» DESCRIPTION OF THE TASK:
Using the records provided below, locate and copy each line that contains the word "representing".

» ENTRIES SUPPLIED:
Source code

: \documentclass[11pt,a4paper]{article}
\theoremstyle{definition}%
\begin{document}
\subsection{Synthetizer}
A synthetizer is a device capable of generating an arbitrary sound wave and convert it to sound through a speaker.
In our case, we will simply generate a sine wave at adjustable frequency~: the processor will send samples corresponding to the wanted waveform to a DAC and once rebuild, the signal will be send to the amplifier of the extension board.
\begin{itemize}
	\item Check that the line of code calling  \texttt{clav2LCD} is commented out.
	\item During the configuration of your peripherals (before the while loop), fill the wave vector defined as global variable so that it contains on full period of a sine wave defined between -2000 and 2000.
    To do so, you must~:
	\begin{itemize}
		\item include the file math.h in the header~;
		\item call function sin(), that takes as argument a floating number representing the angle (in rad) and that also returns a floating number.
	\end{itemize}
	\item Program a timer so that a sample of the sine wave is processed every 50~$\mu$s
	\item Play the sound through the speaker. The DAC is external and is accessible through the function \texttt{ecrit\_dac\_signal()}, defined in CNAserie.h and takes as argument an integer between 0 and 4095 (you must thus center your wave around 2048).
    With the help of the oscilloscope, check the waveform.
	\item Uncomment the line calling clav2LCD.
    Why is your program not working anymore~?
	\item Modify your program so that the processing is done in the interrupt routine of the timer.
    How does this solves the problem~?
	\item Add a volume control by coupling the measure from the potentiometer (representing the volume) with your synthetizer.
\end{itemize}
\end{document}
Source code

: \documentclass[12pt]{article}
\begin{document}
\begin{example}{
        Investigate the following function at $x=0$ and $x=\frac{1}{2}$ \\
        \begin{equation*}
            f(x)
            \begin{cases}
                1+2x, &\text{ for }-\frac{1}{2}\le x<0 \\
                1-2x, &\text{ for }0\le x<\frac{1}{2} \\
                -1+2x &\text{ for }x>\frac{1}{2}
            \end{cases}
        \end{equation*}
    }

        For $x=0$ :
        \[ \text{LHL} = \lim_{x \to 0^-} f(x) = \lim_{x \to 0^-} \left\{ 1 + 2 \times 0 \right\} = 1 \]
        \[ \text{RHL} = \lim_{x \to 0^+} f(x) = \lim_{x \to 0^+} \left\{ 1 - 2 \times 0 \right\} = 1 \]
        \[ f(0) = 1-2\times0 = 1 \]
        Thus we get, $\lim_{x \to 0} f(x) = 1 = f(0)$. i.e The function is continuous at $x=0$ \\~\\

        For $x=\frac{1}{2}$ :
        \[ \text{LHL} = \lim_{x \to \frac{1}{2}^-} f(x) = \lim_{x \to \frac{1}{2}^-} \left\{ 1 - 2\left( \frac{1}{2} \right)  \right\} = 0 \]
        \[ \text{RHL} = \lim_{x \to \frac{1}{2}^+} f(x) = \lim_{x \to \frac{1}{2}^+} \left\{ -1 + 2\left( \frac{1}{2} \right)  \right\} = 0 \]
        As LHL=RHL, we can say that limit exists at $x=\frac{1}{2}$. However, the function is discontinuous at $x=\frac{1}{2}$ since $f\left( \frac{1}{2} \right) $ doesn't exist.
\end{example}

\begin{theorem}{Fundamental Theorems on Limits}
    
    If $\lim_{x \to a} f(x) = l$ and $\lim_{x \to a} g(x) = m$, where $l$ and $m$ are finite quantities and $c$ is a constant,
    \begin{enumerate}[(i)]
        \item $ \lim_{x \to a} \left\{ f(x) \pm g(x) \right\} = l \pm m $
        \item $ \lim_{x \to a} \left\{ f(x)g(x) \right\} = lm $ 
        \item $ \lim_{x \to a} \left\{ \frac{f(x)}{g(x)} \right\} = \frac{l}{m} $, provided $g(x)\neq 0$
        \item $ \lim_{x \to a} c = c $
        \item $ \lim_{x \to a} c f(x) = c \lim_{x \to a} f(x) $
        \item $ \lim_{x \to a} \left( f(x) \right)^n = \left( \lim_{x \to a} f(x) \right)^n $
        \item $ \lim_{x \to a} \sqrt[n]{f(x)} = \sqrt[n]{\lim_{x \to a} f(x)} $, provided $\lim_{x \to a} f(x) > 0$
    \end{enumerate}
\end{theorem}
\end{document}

» ANSWER TO THE PROBLEM:
		\item call function sin(), that takes as argument a floating number representing the angle (in rad) and that also returns a floating number.
	\item Add a volume control by coupling the measure from the potentiometer (representing the volume) with your synthetizer.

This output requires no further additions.